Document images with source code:
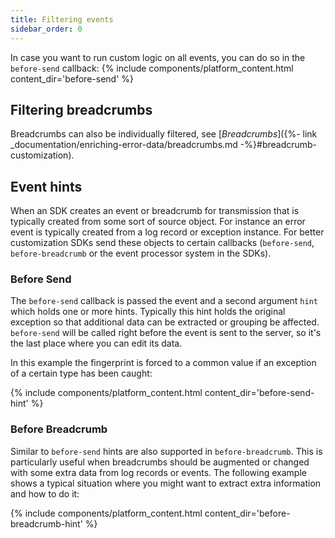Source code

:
 ```yaml
---
title: Filtering events
sidebar_order: 0
---
```


In case you want to run custom logic on all events, you can do so in the `before-send` callback:
{% include components/platform_content.html content_dir='before-send' %}

## Filtering breadcrumbs

Breadcrumbs can also be individually filtered, see [_Breadcrumbs_]({%- link _documentation/enriching-error-data/breadcrumbs.md -%}#breadcrumb-customization).

## Event hints

When an SDK creates an event or breadcrumb for transmission that is typically created from some sort
of source object.  For instance an error event is typically created from a log record or exception
instance.  For better customization SDKs send these objects to certain callbacks (`before-send`,
`before-breadcrumb` or the event processor system in the SDKs).

### Before Send

The `before-send` callback is passed the event and a second argument `hint` which holds one or more
hints.  Typically this hint holds the original exception so that additional data can be extracted
or grouping be affected.
`before-send` will be called right before the event is sent to the server, so it's the last place where you can edit its data.

In this example the fingerprint is forced to a common value if an exception of a certain type has
been caught:

{% include components/platform_content.html content_dir='before-send-hint' %}

### Before Breadcrumb

Similar to `before-send` hints are also supported in `before-breadcrumb`.  This is particularly useful when
breadcrumbs should be augmented or changed with some extra data from log records or events.  The
following example shows a typical situation where you might want to extract extra information and
how to do it:

{% include components/platform_content.html content_dir='before-breadcrumb-hint' %}
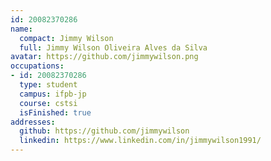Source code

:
 ```yaml
---
id: 20082370286
name:
  compact: Jimmy Wilson
  full: Jimmy Wilson Oliveira Alves da Silva
avatar: https://github.com/jimmywilson.png
occupations:
- id: 20082370286
  type: student
  campus: ifpb-jp
  course: cstsi
  isFinished: true
addresses:
  github: https://github.com/jimmywilson
  linkedin: https://www.linkedin.com/in/jimmywilson1991/
---
```

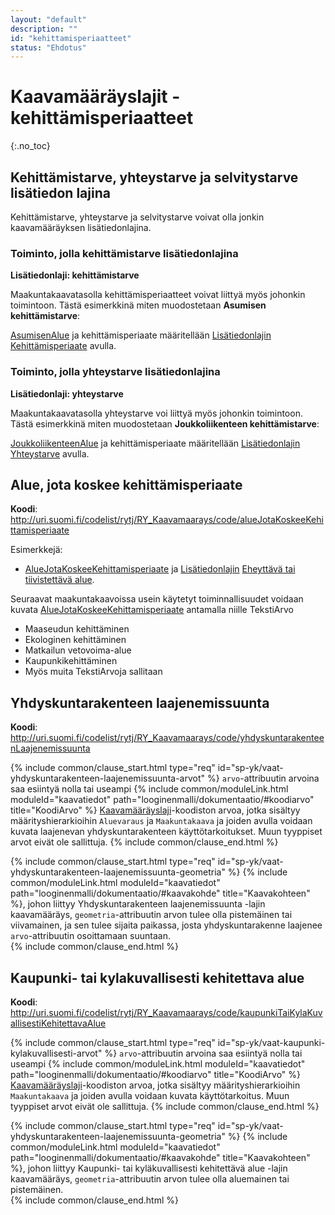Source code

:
 ```yaml
---
layout: "default"
description: ""
id: "kehittamisperiaatteet"
status: "Ehdotus"
---
```

# Kaavamääräyslajit - kehittämisperiaatteet
{:.no_toc}


## Kehittämistarve, yhteystarve ja selvitystarve lisätiedon lajina

Kehittämistarve, yhteystarve ja selvitystarve voivat olla jonkin kaavamääräyksen lisätiedonlajina. 

### Toiminto, jolla kehittämistarve lisätiedonlajina

**Lisätiedonlaji: kehittämistarve**

Maakuntakaavatasolla kehittämisperiaatteet voivat liittyä myös johonkin toimintoon. Tästä esimerkkinä miten muodostetaan **Asumisen kehittämistarve**:

[AsumisenAlue](http://uri.suomi.fi/codelist/rytj/RY_Kaavamaarays/code/AsumisenAlue) ja kehittämisperiaate määritellään [Lisätiedonlajin](linkki?) [Kehittämisperiaate](linkki?) avulla. 

### Toiminto, jolla yhteystarve lisätiedonlajina

**Lisätiedonlaji: yhteystarve**

Maakuntakaavatasolla yhteystarve voi  liittyä myös johonkin toimintoon. Tästä esimerkkinä miten muodostetaan **Joukkoliikenteen kehittämistarve**:

[JoukkoliikenteenAlue](http://uri.suomi.fi/codelist/rytj/RY_Kaavamaarays/code/JoukkoliikenteenAlue) ja kehittämisperiaate määritellään [Lisätiedonlajin](linkki?) [Yhteystarve](linkki?) avulla. 


## Alue, jota koskee kehittämisperiaate

**Koodi**: <http://uri.suomi.fi/codelist/rytj/RY_Kaavamaarays/code/alueJotaKoskeeKehittamisperiaate>

Esimerkkejä:
- [AlueJotaKoskeeKehittamisperiaate](http://uri.suomi.fi/codelist/rytj/RY_Kaavamaarays/code/alueJotaKoskeeKehittamisperiaate) ja [Lisätiedonlajin](linkki?)  [Eheyttävä tai tiivistettävä alue](linkki?).

Seuraavat maakuntakaavoissa usein käytetyt toiminnallisuudet voidaan kuvata [AlueJotaKoskeeKehittamisperiaate](http://uri.suomi.fi/codelist/rytj/RY_Kaavamaarays/code/alueJotaKoskeeKehittamisperiaate) antamalla niille TekstiArvo 
- Maaseudun kehittäminen
- Ekologinen kehittäminen
- Matkailun vetovoima-alue
- Kaupunkikehittäminen
- Myös muita TekstiArvoja sallitaan 

## Yhdyskuntarakenteen laajenemissuunta
**Koodi**: <http://uri.suomi.fi/codelist/rytj/RY_Kaavamaarays/code/yhdyskuntarakenteenLaajenemissuunta>

{% include common/clause_start.html type="req" id="sp-yk/vaat-yhdyskuntarakenteen-laajenemissuunta-arvot" %}
```arvo```-attribuutin arvoina saa esiintyä nolla tai useampi {% include common/moduleLink.html moduleId="kaavatiedot" path="looginenmalli/dokumentaatio/#koodiarvo" title="KoodiArvo" %} [Kaavamääräyslaji](http://uri.suomi.fi/codelist/rytj/RY_Kaavamaarays)-koodiston arvoa, jotka sisältyy määrityshierarkioihin ```Aluevaraus``` ja ```Maakuntakaava``` ja joiden avulla voidaan kuvata laajenevan yhdyskuntarakenteen käyttötarkoitukset. Muun tyyppiset arvot eivät ole sallittuja.
{% include common/clause_end.html %}

{% include common/clause_start.html type="req" id="sp-yk/vaat-yhdyskuntarakenteen-laajenemissuunta-geometria" %}
{% include common/moduleLink.html moduleId="kaavatiedot" path="looginenmalli/dokumentaatio/#kaavakohde" title="Kaavakohteen" %}, johon liittyy Yhdyskuntarakenteen laajenemissuunta -lajin kaavamääräys, ```geometria```-attribuutin arvon tulee olla pistemäinen tai viivamainen, ja sen tulee sijaita paikassa, josta yhdyskuntarakenne laajenee ```arvo```-attribuutin osoittamaan suuntaan.  
{% include common/clause_end.html %}

## Kaupunki- tai kylakuvallisesti kehitettava alue
**Koodi**: <http://uri.suomi.fi/codelist/rytj/RY_Kaavamaarays/code/kaupunkiTaiKylaKuvallisestiKehitettavaAlue>

{% include common/clause_start.html type="req" id="sp-yk/vaat-kaupunki-kylakuvallisesti-arvot" %}
```arvo```-attribuutin arvoina saa esiintyä nolla tai useampi {% include common/moduleLink.html moduleId="kaavatiedot" path="looginenmalli/dokumentaatio/#koodiarvo" title="KoodiArvo" %} [Kaavamääräyslaji](http://uri.suomi.fi/codelist/rytj/RY_Kaavamaarays)-koodiston arvoa, jotka sisältyy määrityshierarkioihin ```Maakuntakaava``` ja joiden avulla voidaan kuvata käyttötarkoitus. Muun tyyppiset arvot eivät ole sallittuja.
{% include common/clause_end.html %}

{% include common/clause_start.html type="req" id="sp-yk/vaat-yhdyskuntarakenteen-laajenemissuunta-geometria" %}
{% include common/moduleLink.html moduleId="kaavatiedot" path="looginenmalli/dokumentaatio/#kaavakohde" title="Kaavakohteen" %}, johon liittyy Kaupunki- tai kyläkuvallisesti kehitettävä alue -lajin kaavamääräys, ```geometria```-attribuutin arvon tulee olla aluemainen tai pistemäinen.  
{% include common/clause_end.html %}
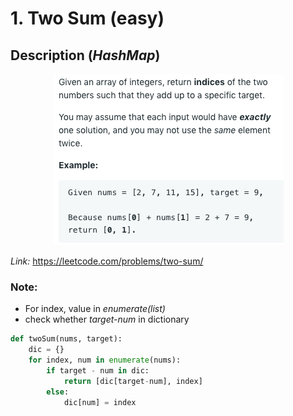 # 1. Two Sum (easy)

## Description (_HashMap_)
<center>

![](images/1.Two_Sum.png)

</center>

*Link:* https://leetcode.com/problems/two-sum/

### Note:
* For index, value in *enumerate(list)*
* check whether *target-num* in dictionary

```python
def twoSum(nums, target):
    dic = {}
    for index, num in enumerate(nums):
        if target - num in dic:
            return [dic[target-num], index]
        else:
            dic[num] = index
```

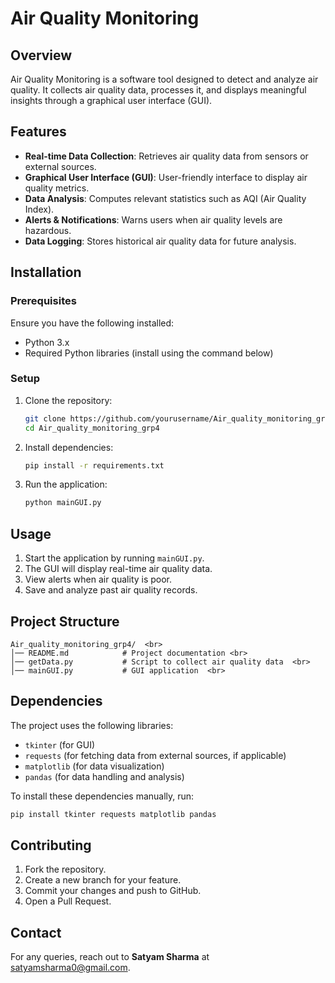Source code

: # Air Quality Monitoring

## Overview
Air Quality Monitoring is a software tool designed to detect and analyze air quality. It collects air quality data, processes it, and displays meaningful insights through a graphical user interface (GUI).

## Features
- **Real-time Data Collection**: Retrieves air quality data from sensors or external sources.
- **Graphical User Interface (GUI)**: User-friendly interface to display air quality metrics.
- **Data Analysis**: Computes relevant statistics such as AQI (Air Quality Index).
- **Alerts & Notifications**: Warns users when air quality levels are hazardous.
- **Data Logging**: Stores historical air quality data for future analysis.

## Installation
### Prerequisites
Ensure you have the following installed:
- Python 3.x
- Required Python libraries (install using the command below)

### Setup
1. Clone the repository:
   ```bash
   git clone https://github.com/yourusername/Air_quality_monitoring_grp4.git
   cd Air_quality_monitoring_grp4
   ```
2. Install dependencies:
   ```bash
   pip install -r requirements.txt
   ```
3. Run the application:
   ```bash
   python mainGUI.py
   ```

## Usage
1. Start the application by running `mainGUI.py`.
2. The GUI will display real-time air quality data.
3. View alerts when air quality is poor.
4. Save and analyze past air quality records.

## Project Structure
```
Air_quality_monitoring_grp4/  <br>
│── README.md            # Project documentation <br>
│── getData.py           # Script to collect air quality data  <br>
│── mainGUI.py           # GUI application  <br>

```

## Dependencies
The project uses the following libraries:
- `tkinter` (for GUI)
- `requests` (for fetching data from external sources, if applicable)
- `matplotlib` (for data visualization)
- `pandas` (for data handling and analysis)

To install these dependencies manually, run:
```bash
pip install tkinter requests matplotlib pandas
```

## Contributing
1. Fork the repository.
2. Create a new branch for your feature.
3. Commit your changes and push to GitHub.
4. Open a Pull Request.


## Contact
For any queries, reach out to **Satyam Sharma** at satyamsharma0@gmail.com.

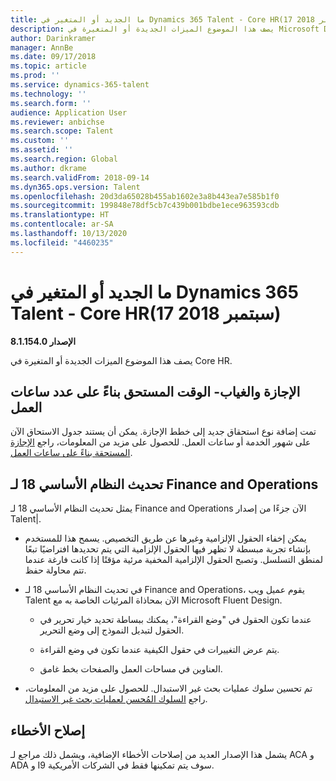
 ```yaml
---
title: ما الجديد أو المتغير في Dynamics 365 Talent - Core HR(17 سبتمبر 2018)
description: يصف هذا الموضوع الميزات الجديدة أو المتغيرة في Microsoft Dynamics 365 Talent - Core HR.
author: Darinkramer
manager: AnnBe
ms.date: 09/17/2018
ms.topic: article
ms.prod: ''
ms.service: dynamics-365-talent
ms.technology: ''
ms.search.form: ''
audience: Application User
ms.reviewer: anbichse
ms.search.scope: Talent
ms.custom: ''
ms.assetid: ''
ms.search.region: Global
ms.author: dkrame
ms.search.validFrom: 2018-09-14
ms.dyn365.ops.version: Talent
ms.openlocfilehash: 20d3da65028b455ab1602e3a8b443ea7e585b1f0
ms.sourcegitcommit: 199848e78df5cb7c439b001bdbe1ece963593cdb
ms.translationtype: HT
ms.contentlocale: ar-SA
ms.lasthandoff: 10/13/2020
ms.locfileid: "4460235"
---
```

# <a name="whats-new-or-changed-in-dynamics-365-talent---core-hr-september-17-2018"></a>ما الجديد أو المتغير في Dynamics 365 Talent - Core HR(17 سبتمبر 2018)

**الإصدار 8.1.154.0**

يصف هذا الموضوع الميزات الجديدة أو المتغيرة في Core HR.

## <a name="leave-and-absence--accrue-time-based-on-hours-worked"></a>الإجازة والغياب- الوقت المستحق بناءً على عدد ساعات العمل

تمت إضافة نوع استحقاق جديد إلى خطط الإجازة. يمكن أن يستند جدول الاستحاق الآن على شهور الخدمة أو ساعات العمل. للحصول على مزيد من المعلومات، راجع [الإجازة المستحقة بناءً على ساعات العمل](leave-accrue-hours-worked.md).

## <a name="platform-update-18-for-finance-and-operations"></a>تحديث النظام الأساسي 18 لـ Finance and Operations

يمثل تحديث النظام الأساسي 18 لـ Finance and Operations الآن جزءًا من إصدار Talent|. 

-   يمكن إخفاء الحقول الإلزامية وغيرها عن طريق التخصيص. يسمح هذا للمستخدم بإنشاء تجربة مبسطة لا تظهر فيها الحقول الإلزامية التي يتم تحديدها افتراضيًا تبعًا لمنطق التسلسل. وتصبح الحقول الإلزامية المخفية مرئية مؤقتًا إذا كانت فارغة عندما تتم محاولة حفظ.

-   في تحديث النظام الأساسي 18 لـ Finance and Operations، يقوم عميل ويب Talent الآن بمحاذاة المرئيات الخاصة به مع Microsoft Fluent Design.

    -   عندما تكون الحقول في "وضع القراءة"، يمكنك ببساطة تحديد خيار تحرير في الحقول لتبديل النموذج إلى وضع التحرير.

    -   يتم عرض التغييرات في حقول الكيفية عندما تكون في وضع القراءة.

    -   العناوين في مساحات العمل والصفحات بخط غامق.

-   تم تحسين سلوك عمليات بحث غير الاستبدال. للحصول على مزيد من المعلومات، راجع [السلوك المُحسن لعمليات بحث غير الاستبدال](https://docs.microsoft.com/business-applications-release-notes/October18/dynamics365-finance-operations/non-replacing-lookups).

## <a name="bug-fixes"></a>إصلاح الأخطاء

يشمل هذا الإصدار العديد من إصلاحات الأخطاء الإضافية، ويشمل ذلك مراجع لـ ACA و ADA و I9 سوف يتم تمكينها فقط في الشركات الأمريكية.
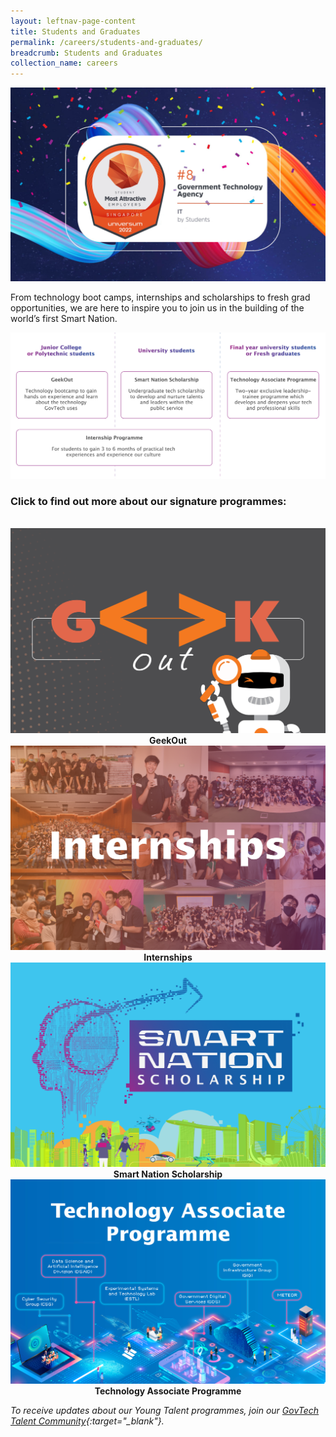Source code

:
 ```yaml
---
layout: leftnav-page-content
title: Students and Graduates
permalink: /careers/students-and-graduates/
breadcrumb: Students and Graduates
collection_name: careers
---
```


![GovTech is a top ten tech employer in 2022](/images/careers/govtech-universum-2022.png)


From technology boot camps, internships and scholarships to fresh grad opportunities, we are here to inspire you to join us in the building of the world’s first Smart Nation. 


![GovTech Students and Graduates Programmes](/images/careers/govtech-students-and-graduates-programmes.png)


### Click to find out more about our signature programmes:
<br>

<div class="row">
  <div class="col" style="text-align: center">
    <a href="/careers/students-and-graduates/geekout" target="_blank">
      <img src="/images/careers/GeekOut-card.png" alt="GeekOut" /></a>
    <figcaption><b>GeekOut</b></figcaption>
  </div>

  <div class="col" style="text-align: center">
    <a href="/careers/students-and-graduates/internships" target="_blank">
      <img src="/images/careers/Internships-card.png" alt="Internships" /></a>
    <figcaption><b>Internships</b></figcaption>
  </div>
	
  <div class="col" style="text-align: center">
    <a href="/careers/students-and-graduates/smart-nation-scholarship" target="_blank">
      <img src="/images/careers/SNS-card.png" alt="Smart Nation Scholarship" /></a>
    <figcaption><b>Smart Nation Scholarship</b></figcaption>
  </div>
	
  <div class="col" style="text-align: center">
     <a href="/careers/students-and-graduates/technology-associate-programme" target="_blank">
      <img src="/images/careers/TAP-card.png" alt="Technology Associate Programme" /></a>
    <figcaption><b>Technology Associate Programme</b></figcaption>
  </div>
</div>



*To receive updates about our Young Talent programmes, join our [GovTech Talent Community](https://go.gov.sg/govtechtalentcommunity){:target="_blank"}.*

» What to produce
Reproduce the data above line for line, from its first line through the line containing "breadcrumbs should be", both ends included, with the pictures omitted and nothing more.

» Result
Source code

:
 ```yaml
---
title: Filtering events
sidebar_order: 0
---
```


In case you want to run custom logic on all events, you can do so in the `before-send` callback:
{% include components/platform_content.html content_dir='before-send' %}

## Filtering breadcrumbs

Breadcrumbs can also be individually filtered, see [_Breadcrumbs_]({%- link _documentation/enriching-error-data/breadcrumbs.md -%}#breadcrumb-customization).

## Event hints

When an SDK creates an event or breadcrumb for transmission that is typically created from some sort
of source object.  For instance an error event is typically created from a log record or exception
instance.  For better customization SDKs send these objects to certain callbacks (`before-send`,
`before-breadcrumb` or the event processor system in the SDKs).

### Before Send

The `before-send` callback is passed the event and a second argument `hint` which holds one or more
hints.  Typically this hint holds the original exception so that additional data can be extracted
or grouping be affected.
`before-send` will be called right before the event is sent to the server, so it's the last place where you can edit its data.

In this example the fingerprint is forced to a common value if an exception of a certain type has
been caught:

{% include components/platform_content.html content_dir='before-send-hint' %}

### Before Breadcrumb

Similar to `before-send` hints are also supported in `before-breadcrumb`.  This is particularly useful when
breadcrumbs should be augmented or changed with some extra data from log records or events.  The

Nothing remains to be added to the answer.